Ayoung Kim’s (b. 1979) first solo exhibition in a German museum spans a decade of her artistic practice.
Using AI, VR, video, game simulations, and sonic fiction, she explores themes like migration, xenophobia, queerness, and geopolitics.
Her exhibition at Hamburger Bahnhof focuses on the symbiosis between data, humans, and the planet.
- A special exhibition by the Nationalgalerie – Staatliche Museen zu Berlin
Using artificial intelligence, virtual reality, video, game simulations, sculptures, references from South Korean webcomics and sound fictions, Ayoung Kim creates a fictional universe with its own temporal and spatial laws at Hamburger Bahnhof. The video installations and sculptures in the artist's first solo exhibition in a German museum thematise migration, xenophobia, queerness as well as bio- and geopolitical issues. Visitors are both spectators and participants who can influence the narrative on display from their own perspective. In doing so, the audience can repeatedly relate the fictional story told in the exhibition to current events in reality.
In her art, Ayoung Kim deals with the symbiosis between data, people and the planet. Kim's protagonists are people, characters, mythological beings and virtual existences that cross the boundaries between realities and allow possible and impossible worlds to meet across different times and spaces. The artist also engages with the respective exhibition space in a site-specific way. The exhibition at the Hamburger Bahnhof provides an insight into the work of the multidisciplinary artist with works from past years and current artworks.

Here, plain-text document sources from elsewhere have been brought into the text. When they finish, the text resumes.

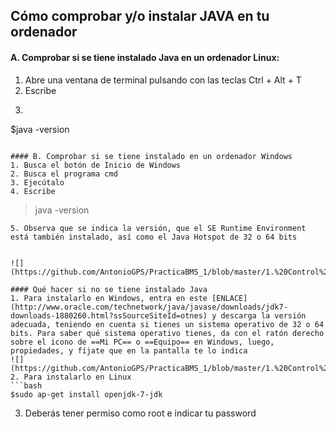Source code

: ## Cómo comprobar y/o instalar JAVA en tu ordenador

#### A. Comprobar si se tiene instalado Java en un ordenador Linux:
1. Abre una ventana de terminal pulsando con las teclas Ctrl + Alt + T
2. Escribe 
3. ```bash
$java -version
```

#### B. Comprobar si se tiene instalado en un ordenador Windows
1. Busca el botón de Inicio de Windows
2. Busca el programa cmd
3. Ejecútalo
4. Escribe
```
>java -version
```
5. Observa que se indica la versión, que el SE Runtime Environment está también instalado, así como el Java Hotspot de 32 o 64 bits


![](https://github.com/AntonioGPS/PracticaBMS_1/blob/master/1.%20Control%20Calidad%20Secuenciaci%C3%B3n%20NGS/Imagenes/JAVA_window.png)

#### Qué hacer si no se tiene instalado Java
1. Para instalarlo en Windows, entra en este [ENLACE](http://www.oracle.com/technetwork/java/javase/downloads/jdk7-downloads-1880260.html?ssSourceSiteId=otnes) y descarga la versión adecuada, teniendo en cuenta si tienes un sistema operativo de 32 o 64 bits. Para saber qué sistema operativo tienes, da con el ratón derecho sobre el icono de ==Mi PC== o ==Equipo== en Windows, luego, propiedades, y fíjate que en la pantalla te lo indica
![](https://github.com/AntonioGPS/PracticaBMS_1/blob/master/1.%20Control%20Calidad%20Secuenciaci%C3%B3n%20NGS/Imagenes/Windows32_0_64bit.png)
2. Para instalarlo en Linux
```bash
$sudo ap-get install openjdk-7-jdk
```
3. Deberás tener permiso como root e indicar tu password
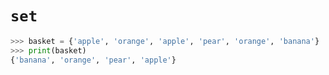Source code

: # `set` 

```python
>>> basket = {'apple', 'orange', 'apple', 'pear', 'orange', 'banana'}
>>> print(basket)
{'banana', 'orange', 'pear', 'apple'}
```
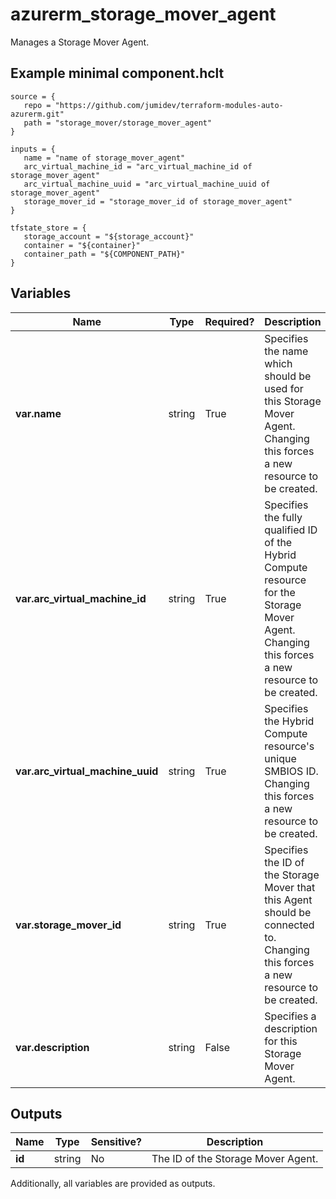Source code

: # azurerm_storage_mover_agent

Manages a Storage Mover Agent.

## Example minimal component.hclt

```hcl
source = {
   repo = "https://github.com/jumidev/terraform-modules-auto-azurerm.git" 
   path = "storage_mover/storage_mover_agent" 
}

inputs = {
   name = "name of storage_mover_agent" 
   arc_virtual_machine_id = "arc_virtual_machine_id of storage_mover_agent" 
   arc_virtual_machine_uuid = "arc_virtual_machine_uuid of storage_mover_agent" 
   storage_mover_id = "storage_mover_id of storage_mover_agent" 
}

tfstate_store = {
   storage_account = "${storage_account}" 
   container = "${container}" 
   container_path = "${COMPONENT_PATH}" 
}

```

## Variables

| Name | Type | Required? |  Description |
| ---- | ---- | --------- |  ----------- |
| **var.name** | string | True | Specifies the name which should be used for this Storage Mover Agent. Changing this forces a new resource to be created. | 
| **var.arc_virtual_machine_id** | string | True | Specifies the fully qualified ID of the Hybrid Compute resource for the Storage Mover Agent. Changing this forces a new resource to be created. | 
| **var.arc_virtual_machine_uuid** | string | True | Specifies the Hybrid Compute resource's unique SMBIOS ID. Changing this forces a new resource to be created. | 
| **var.storage_mover_id** | string | True | Specifies the ID of the Storage Mover that this Agent should be connected to. Changing this forces a new resource to be created. | 
| **var.description** | string | False | Specifies a description for this Storage Mover Agent. | 



## Outputs

| Name | Type | Sensitive? | Description |
| ---- | ---- | --------- | --------- |
| **id** | string | No  | The ID of the Storage Mover Agent. | 

Additionally, all variables are provided as outputs.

The exhibition will be accompanied by an edition of the Hamburger Bahnhof catalogue series, published by Silvana Editoriale Milano.
The exhibition is curated by Sam Bardaouil and Till Fellrath, directors of Hamburger Bahnhof - Nationalgalerie der Gegenwart, and Charlotte Knaup, curator at Hamburger Bahnhof - Nationalgalerie der Gegenwart.
The exhibition is part of the European Month of Photography.